Evaluation of treatment options for atrophic mandible under trauma forces: a 3D finite element analysis treatment options for atrophic mandible under trauma forces.

OBJECTIVE

This study aimed to assess the stress distributions at different treatment options in edentulous and severely atrophic mandibula under trauma forces.

MATERIAL AND METHOD

In this study, four different treatment methods were applied to a severely atrophic edentulous mandibular model. In Model 1, inferior alveolar nerve lateralization was performed, followed by the placement of six implants. Model 2 utilized the all-on-four approach with implants placed. Model 3 used subperiosteal implants made of PEEK, while Model 4 used titanium subperiosteal implants. Each subperiosteal implant model included 14 osteosynthesis screws positioned in key areas of the mandible. 2000 Newton trauma force was applied anterior side of the mandibula. The maximum principal stress (Pmax), minimum principal stress (Pmin), and Von Mises (VMs) stress values are measured as MPa.

RESULTS

In this study, Model 4 showed the highest Pmax in the symphysis region, while the other models had similar values. The mandibular condyle exhibited the highest Pmax in Model 1 and the lowest in Model 2. The Pmin values were comparable across all models in the symphysis region.

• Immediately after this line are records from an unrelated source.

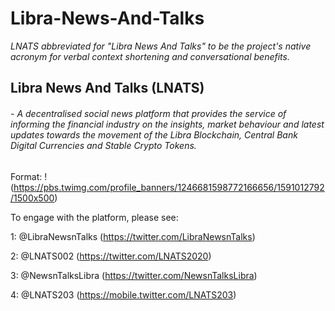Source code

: # Libra-News-And-Talks

*LNATS abbreviated for "Libra News And Talks" to be the project's native acronym for verbal context shortening and conversational benefits.*

## Libra News And Talks (LNATS)

###### - A decentralised social news platform that provides the service of informing the financial industry on the insights, market behaviour and latest updates towards the movement of the Libra Blockchain, Central Bank Digital Currencies and Stable Crypto Tokens. 

Format: !(https://pbs.twimg.com/profile_banners/1246681598772166656/1591012792/1500x500)

To engage with the platform, please see: 

1: @LibraNewsnTalks (https://twitter.com/LibraNewsnTalks)

2: @LNATS002 (https://twitter.com/LNATS2020)

3: @NewsnTalksLibra (https://twitter.com/NewsnTalksLibra)

4: @LNATS203 (https://mobile.twitter.com/LNATS203)

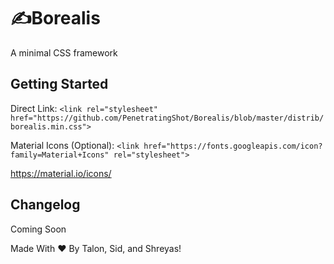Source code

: # ✍️Borealis
A minimal CSS framework

## Getting Started
Direct Link: `<link rel="stylesheet" href="https://github.com/PenetratingShot/Borealis/blob/master/distrib/borealis.min.css">`

Material Icons (Optional): `<link href="https://fonts.googleapis.com/icon?family=Material+Icons" rel="stylesheet">` 

https://material.io/icons/

## Changelog
Coming Soon

Made With ❤️ By Talon, Sid, and Shreyas!

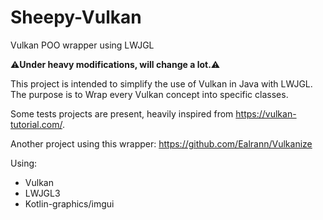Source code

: # Sheepy-Vulkan
Vulkan POO wrapper using LWJGL

:warning:**Under heavy modifications, will change a lot.**:warning:

This project is intended to simplify the use of Vulkan in Java with LWJGL. The purpose is to Wrap every Vulkan concept into specific classes.

Some tests projects are present, heavily inspired from https://vulkan-tutorial.com/.

Another project using this wrapper: https://github.com/Ealrann/Vulkanize

Using:
- Vulkan
- LWJGL3
- Kotlin-graphics/imgui
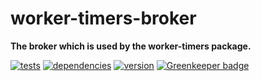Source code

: # worker-timers-broker

**The broker which is used by the worker-timers package.**

[![tests](https://img.shields.io/travis/chrisguttandin/worker-timers-broker/master.svg?style=flat-square)](https://travis-ci.org/chrisguttandin/worker-timers-broker)
[![dependencies](https://img.shields.io/david/chrisguttandin/worker-timers-broker.svg?style=flat-square)](https://www.npmjs.com/package/worker-timers-broker)
[![version](https://img.shields.io/npm/v/worker-timers-broker.svg?style=flat-square)](https://www.npmjs.com/package/worker-timers-broker) [![Greenkeeper badge](https://badges.greenkeeper.io/chrisguttandin/worker-timers-broker.svg)](https://greenkeeper.io/)
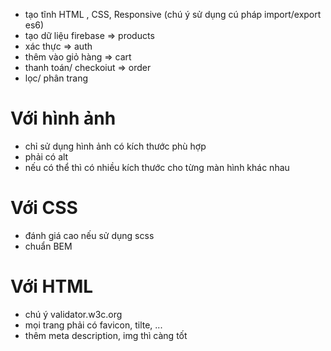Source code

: - tạo tĩnh HTML , CSS, Responsive (chú ý sử dụng cú pháp import/export es6)
- tạo dữ liệu firebase => products
- xác thực => auth
- thêm vào giỏ hàng => cart
- thanh toán/ checkoiut => order
- lọc/ phân trang

# Với hình ảnh

- chỉ sử dụng hình ảnh có kích thước phù hợp
- phải có alt
- nếu có thể thì có nhiều kích thước cho từng màn hình khác nhau

# Với CSS

- đánh giá cao nếu sử dụng scss
- chuẩn BEM

# Với HTML

- chú ý validator.w3c.org
- mọi trang phải có favicon, tilte, ...
- thêm meta description, img thì càng tốt
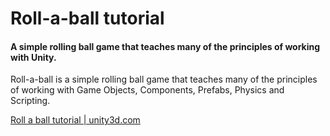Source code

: # Roll-a-ball tutorial

#### A simple rolling ball game that teaches many of the principles of working with Unity.

Roll-a-ball is a simple rolling ball game that teaches many of the principles of working with Game Objects, Components, Prefabs, Physics and Scripting.

[Roll a ball tutorial | unity3d.com](https://unity3d.com/learn/tutorials/projects/roll-ball-tutorial)
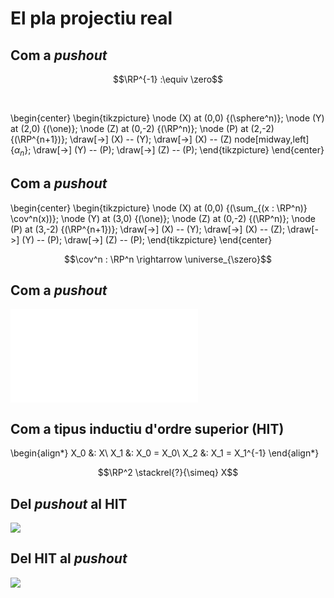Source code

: # El pla projectiu real

## Com a *pushout*

$$\RP^{-1} :\equiv \zero$$

<br/>

\begin{center}
\begin{tikzpicture}
\node (X) at (0,0) {\(\sphere^n\)};
\node (Y) at (2,0) {\(\one\)};
\node (Z) at (0,-2) {\(\RP^n\)};
\node (P) at (2,-2) {\(\RP^{n+1}\)};
\draw[->] (X) -- (Y);
\draw[->] (X) -- (Z) node[midway,left] {$\alpha_n$};
\draw[->] (Y) -- (P);
\draw[->] (Z) -- (P);
\end{tikzpicture}
\end{center}


## Com a *pushout*

\begin{center}
\begin{tikzpicture}
\node (X) at (0,0) {\(\sum_{(x : \RP^n)} \cov^n(x)\)};
\node (Y) at (3,0) {\(\one\)};
\node (Z) at (0,-2) {\(\RP^n\)};
\node (P) at (3,-2) {\(\RP^{n+1}\)};
\draw[->] (X) -- (Y);
\draw[->] (X) -- (Z);
\draw[->] (Y) -- (P);
\draw[->] (Z) -- (P);
\end{tikzpicture}
\end{center}

$$\cov^n : \RP^n \rightarrow \universe_{\szero}$$


## Com a *pushout*

![](out/images/projective.pdf)


## Com a tipus inductiu d'ordre superior (HIT)
\begin{align*}
X_0 &: X\\
X_1 &: X_0 = X_0\\
X_2 &: X_1 = X_1^{-1}
\end{align*}

$$\RP^2 \stackrel{?}{\simeq} X$$


## Del *pushout* al HIT

![](out/images/diagram.png)


## Del HIT al *pushout*

![](out/images/diagram2.png)
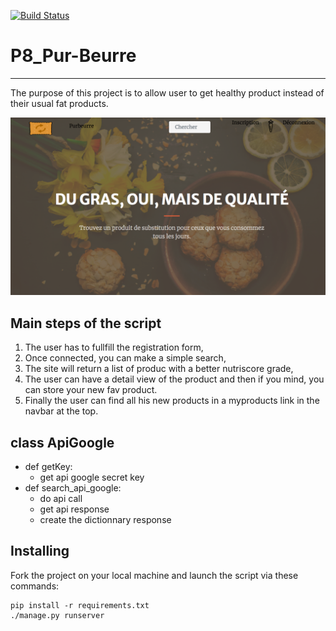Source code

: [![Build Status](https://travis-ci.com/davidbarat/P8_Pur-Beurre.svg?branch=master)](https://travis-ci.com/davidbarat/P8_Pur-Beurre)


# P8_Pur-Beurre
-------

The purpose of this project is to allow user to get healthy product instead of their usual fat products.

![alt text](https://github.com/davidbarat/P8_Pur-Beurre/blob/master/imagesite.png)

## Main steps of the script
1. The user has to fullfill the registration form,
2. Once connected, you can make a simple search, 
3. The site will return a list of produc with a better nutriscore grade,
4. The user can have a detail view of the product and then if you mind, you can store your new fav product.
5. Finally the user can find all his new products in a myproducts link in the navbar at the top.

## class ApiGoogle
* def getKey:
	* get api google secret key
* def search_api_google:
	* do api call
  * get api response
  * create the dictionnary response


## Installing

Fork the project on your local machine and launch the script via these commands:

    pip install -r requirements.txt
    ./manage.py runserver

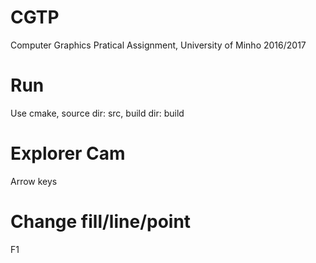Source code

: # CGTP
Computer Graphics Pratical Assignment, University of Minho 2016/2017

# Run
Use cmake, source dir: src, build dir: build

# Explorer Cam 
Arrow keys

# Change fill/line/point
F1

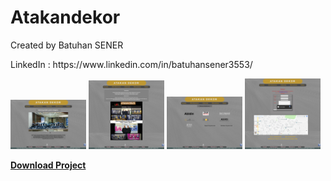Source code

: # Atakandekor
<p>Created by Batuhan SENER </p>
<p>LinkedIn : https://www.linkedin.com/in/batuhansener3553/</p>
<div >
<img src="https://github.com/canonka/Atakan-Dekor/blob/master/img/Anasayfa.jpg" width="24%">
<img src="https://github.com/canonka/Atakan-Dekor/blob/master/img/Hakkimizda.jpg" width="24%">
<img src="https://github.com/canonka/Atakan-Dekor/blob/master/img/Referanslarimiz.jpg" width="24%">
<img src="https://github.com/canonka/Atakan-Dekor/blob/master/img/iletisim.jpg" width="24%">
 </div>
<p><b><a href="https://github.com/canonka/Atakan-Dekor/archive/master.zip">Download Project</a></b></p>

Regarding VMs stress values, balanced stress was observed in the metal frameworks of all models. Model 3 had the most balanced and lowest VMs stress in abutments and abutment screws, while Model 4 had the highest.

CONCLUSION

This FEA study found that both the all-on-4 and PEEK subperiosteal implants are more resistant under trauma forces compared to titanium subperiosteal implants and the 6-implant IANL approach. The PEEK subperiosteal implant offers a less invasive treatment option for fractured mandibles.